Los investigadores quisieron reafirmar la importancia del trabajo de Niède como un acto político y de preservación. Como la recolección que sirvió para el reconocimiento internacional de la planta ocurrió en el Parque Nacional de la Serra da Capivara, la conexión con la arqueóloga se volvió inevitable.
Aunque el proceso científico comenzó mientras Guidon aún estaba viva, la publicación oficial en 2026 se convirtió en un homenaje póstumo. Por lo tanto, la arqueóloga, que luchó por proteger las pinturas rupestres y la biodiversidad de Piauí, ahora está eternizada en la taxonomía de la flora brasileña.
La oficialización del Machaerium guidone trae a colación una advertencia sobre la preservación de la Caatinga. El hecho de que una nueva especie sea identificada solo ahora refuerza que el bioma aún esconde secretos biológicos que pueden perderse sin la debida protección.

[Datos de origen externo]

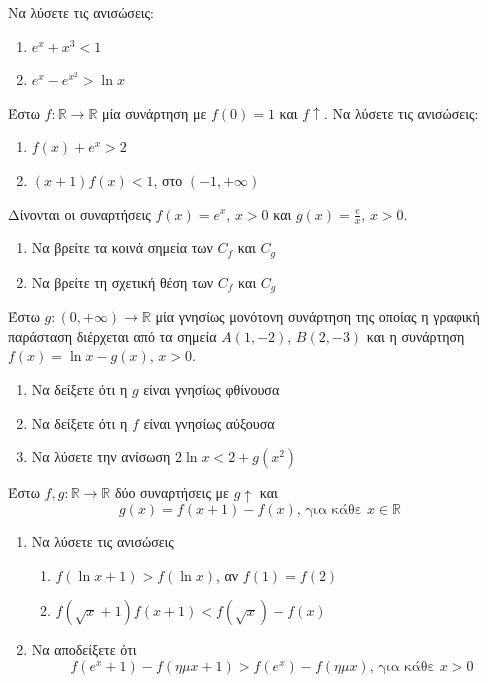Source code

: \documentclass{presentation}
\begin{document}
\begin{askisi}
  Να λύσετε τις ανισώσεις:
  \begin{enumerate}
    \item $e^x+x^3<1$ \pause
    \item $e^x-e^{x^2}>\ln x$
  \end{enumerate}
\end{askisi}

\begin{askisi}
  Έστω $f:\mathbb{R}\to\mathbb{R}$ μία συνάρτηση με $f(0)=1$ και $f\uparrow$. Να λύσετε τις ανισώσεις:
  \begin{enumerate}
    \item $f(x)+e^x>2$ \pause
    \item $(x+1)f(x)<1$, στο $(-1,+\infty)$
  \end{enumerate}
\end{askisi}

\begin{askisi}
  Δίνονται οι συναρτήσεις $f(x)=e^x$, $x>0$ και $g(x)=\frac{e}{x}$, $x>0$.
  \begin{enumerate}
    \item Να βρείτε τα κοινά σημεία των $C_f$ και $C_g$ \pause
    \item Να βρείτε τη σχετική θέση των $C_f$ και $C_g$
  \end{enumerate}
\end{askisi}

\begin{askisi}
  Έστω $g:(0,+\infty)\to\mathbb{R}$ μία γνησίως μονότονη συνάρτηση της οποίας η γραφική παράσταση διέρχεται από τα σημεία $Α(1,-2)$, $Β(2,-3)$ και η συνάρτηση $f(x)=\ln x-g(x)$, $x>0$.
  \begin{enumerate}
    \item Να δείξετε ότι η $g$ είναι γνησίως φθίνουσα \pause
    \item Να δείξετε ότι η $f$ είναι γνησίως αύξουσα \pause
    \item Να λύσετε την ανίσωση $2\ln x<2+g(x^2)$
  \end{enumerate}
\end{askisi}

\begin{askisi}
  Έστω $f,g:\mathbb{R}\to\mathbb{R}$ δύο συναρτήσεις με $g\uparrow$ και
  $$g(x)=f(x+1)-f(x)\text{, για κάθε } x\in\mathbb{R}$$
  \begin{enumerate}
    \item Να λύσετε τις ανισώσεις
          \begin{enumerate}
            \item $f(\ln x+1)>f(\ln x)$, αν $f(1)=f(2)$ \pause
            \item $f(\sqrt{x}+1)f(x+1)<f(\sqrt{x})-f(x)$ \pause
          \end{enumerate}
    \item Να αποδείξετε ότι  \pause
          $$f(e^x+1)-f(ημ x+1)>f(e^x)-f(ημ x)\text{, για κάθε } x>0$$
  \end{enumerate}
\end{askisi}
\end{document}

El trabajo realizado por los botánicos del Jardín Botánico de Río de Janeiro demuestra que la catalogación de la vida brasileña es un proceso continuo. Mientras tanto, la nueva especie de leguminosa pasa a integrar oficialmente el patrimonio natural del país.
Finalmente, el descubrimiento de la nueva planta de la Caatinga, Machaerium guidone, sirve como un recordatorio de que la protección de una región, como la iniciada por Niède Guidon en la década de 1970, es lo que permite que la ciencia de 2026 siga floreciendo.